What you should do
Since only part of the material below is wanted, output exactly the lines from the one with "The project is" up to and including the one with "### Players and teams".

Provided data
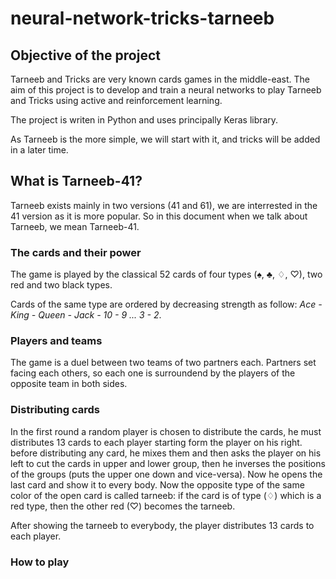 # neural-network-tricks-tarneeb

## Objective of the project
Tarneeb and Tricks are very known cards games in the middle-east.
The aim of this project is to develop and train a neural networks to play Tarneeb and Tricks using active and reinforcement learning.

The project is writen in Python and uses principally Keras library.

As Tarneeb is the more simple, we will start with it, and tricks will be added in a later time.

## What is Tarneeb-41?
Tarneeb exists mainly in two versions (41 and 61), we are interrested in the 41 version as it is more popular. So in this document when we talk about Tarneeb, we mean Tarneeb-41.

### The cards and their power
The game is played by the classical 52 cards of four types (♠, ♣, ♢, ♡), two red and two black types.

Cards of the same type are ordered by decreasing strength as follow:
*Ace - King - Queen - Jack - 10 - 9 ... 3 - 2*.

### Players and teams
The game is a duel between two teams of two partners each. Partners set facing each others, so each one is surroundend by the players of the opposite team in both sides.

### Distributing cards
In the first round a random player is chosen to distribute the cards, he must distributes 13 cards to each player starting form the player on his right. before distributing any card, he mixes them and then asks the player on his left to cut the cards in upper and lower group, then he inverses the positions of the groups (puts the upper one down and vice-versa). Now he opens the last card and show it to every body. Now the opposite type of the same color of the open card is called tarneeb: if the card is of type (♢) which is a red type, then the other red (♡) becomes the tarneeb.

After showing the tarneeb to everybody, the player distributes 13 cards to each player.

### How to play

---

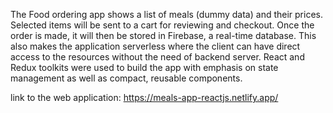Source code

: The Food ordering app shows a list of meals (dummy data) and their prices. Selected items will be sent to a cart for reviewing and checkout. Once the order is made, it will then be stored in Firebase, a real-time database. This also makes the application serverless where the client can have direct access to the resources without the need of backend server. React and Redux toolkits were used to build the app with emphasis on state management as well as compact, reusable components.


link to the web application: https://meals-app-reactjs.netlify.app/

Completed task
The project is writen in Python and uses principally Keras library.

As Tarneeb is the more simple, we will start with it, and tricks will be added in a later time.

## What is Tarneeb-41?
Tarneeb exists mainly in two versions (41 and 61), we are interrested in the 41 version as it is more popular. So in this document when we talk about Tarneeb, we mean Tarneeb-41.

### The cards and their power
The game is played by the classical 52 cards of four types (♠, ♣, ♢, ♡), two red and two black types.

Cards of the same type are ordered by decreasing strength as follow:
*Ace - King - Queen - Jack - 10 - 9 ... 3 - 2*.

### Players and teams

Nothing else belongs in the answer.